Left Liveoak at daylight and made the run to where I've been working on the bream Caught about 30 in the first half hour. Most about 4-5" and a few big ol titty bream. Went and put out about a dozen or so bush hooks with the live bream then went back to bream hole. Ran the lines around 11:30 had a few missing baits( I assume gar) rebaited and left them again until around 2:00 nothing but a bunch of live breams. No bites at all. So I pull them and out ran the storm to the house. First time I have ever not caught some catfish. Ended up with about 40 mix bag of big shell crackers and gills.


----------



## CatHunter (Dec 31, 2008)

FlounderMan said:


> Left Liveoak at daylight and made the run to where I've been working on the bream Caught about 30 in the first half hour. Most about 4-5" and a few big ol titty bream. Went and put out about a dozen or so bush hooks with the live bream then went back to bream hole. Ran the lines around 11:30 had a few missing baits( I assume gar) rebaited and left them again until around 2:00 nothing but a bunch of live breams. No bites at all. So I pull them and out ran the storm to the house. First time I have ever not caught some catfish. Ended up with about 40 mix bag of big shell crackers and gills.

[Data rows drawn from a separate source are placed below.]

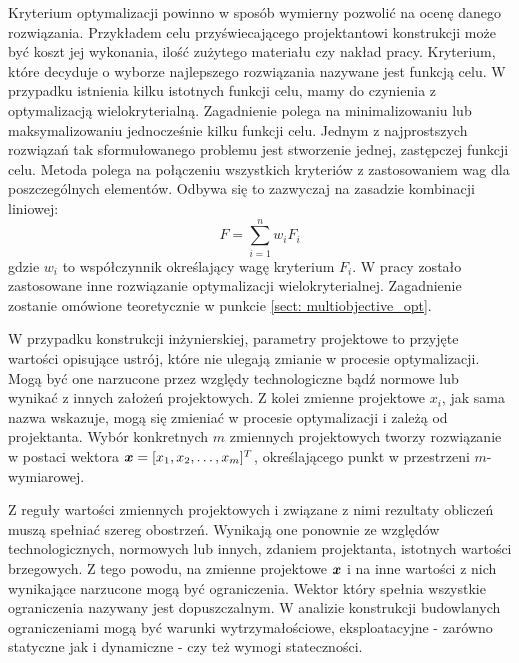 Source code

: Kryterium optymalizacji powinno w sposób wymierny pozwolić na ocenę danego rozwiązania. Przykładem celu przyświecającego projektantowi konstrukcji może być koszt jej wykonania, ilość zużytego materiału czy nakład pracy. Kryterium, które decyduje o wyborze najlepszego rozwiązania nazywane jest funkcją celu. W przypadku istnienia kilku istotnych funkcji celu, mamy do czynienia z optymalizacją wielokryterialną. Zagadnienie polega na minimalizowaniu lub maksymalizowaniu jednocześnie kilku funkcji celu. Jednym z najprostszych rozwiązań tak sformułowanego problemu jest stworzenie jednej, zastępczej funkcji celu. Metoda polega na połączeniu wszystkich kryteriów z zastosowaniem wag dla poszczególnych elementów. Odbywa się to zazwyczaj na zasadzie kombinacji liniowej:
\begin{equation}
	F=\sum_{i=1}^{n}w_i F_i
\end{equation}
gdzie $w_i$ to współczynnik określający wagę kryterium $F_i$. W pracy zostało zastosowane inne rozwiązanie optymalizacji wielokryterialnej. Zagadnienie zostanie omówione teoretycznie w punkcie \ref{sect: multiobjective_opt}. 

W przypadku konstrukcji inżynierskiej, parametry projektowe to przyjęte wartości opisujące ustrój, które nie ulegają zmianie w procesie optymalizacji.  Mogą być one narzucone przez względy technologiczne bądź normowe \parencite{Szymczak1995} lub wynikać z innych założeń projektowych. Z kolei zmienne projektowe $x_i$, jak sama nazwa wskazuje, mogą się zmieniać w procesie optymalizacji i zależą od projektanta. Wybór konkretnych $m$ zmiennych projektowych tworzy rozwiązanie w postaci wektora $\bm{x}=[x_1,x_2,\dots,x_m]^T$, określającego punkt w przestrzeni $m$-wymiarowej.

Z reguły wartości zmiennych projektowych i związane z nimi rezultaty obliczeń muszą spełniać szereg obostrzeń. Wynikają one ponownie ze względów technologicznych, normowych lub innych, zdaniem projektanta, istotnych wartości brzegowych. Z tego powodu, na zmienne projektowe $\bm{x}$ i na inne wartości z nich wynikające narzucone mogą być ograniczenia. Wektor który spełnia wszystkie ograniczenia nazywany jest dopuszczalnym. W analizie konstrukcji budowlanych ograniczeniami mogą być warunki wytrzymałościowe, eksploatacyjne - zarówno statyczne jak i dynamiczne - czy też wymogi stateczności.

There is a reason behind that madness I might add


----------



## FlounderMan (Oct 24, 2007)

CatHunter said:


> There is a reason behind that madness I might add


What's the reason. I've always seem to do well on a strong outgoing tides whether its day or night.


----------



## Try'n Hard (Oct 23, 2008)

FlounderMan said:


> What's the reason. I've always seem to do well on a strong outgoing tides whether its day or night.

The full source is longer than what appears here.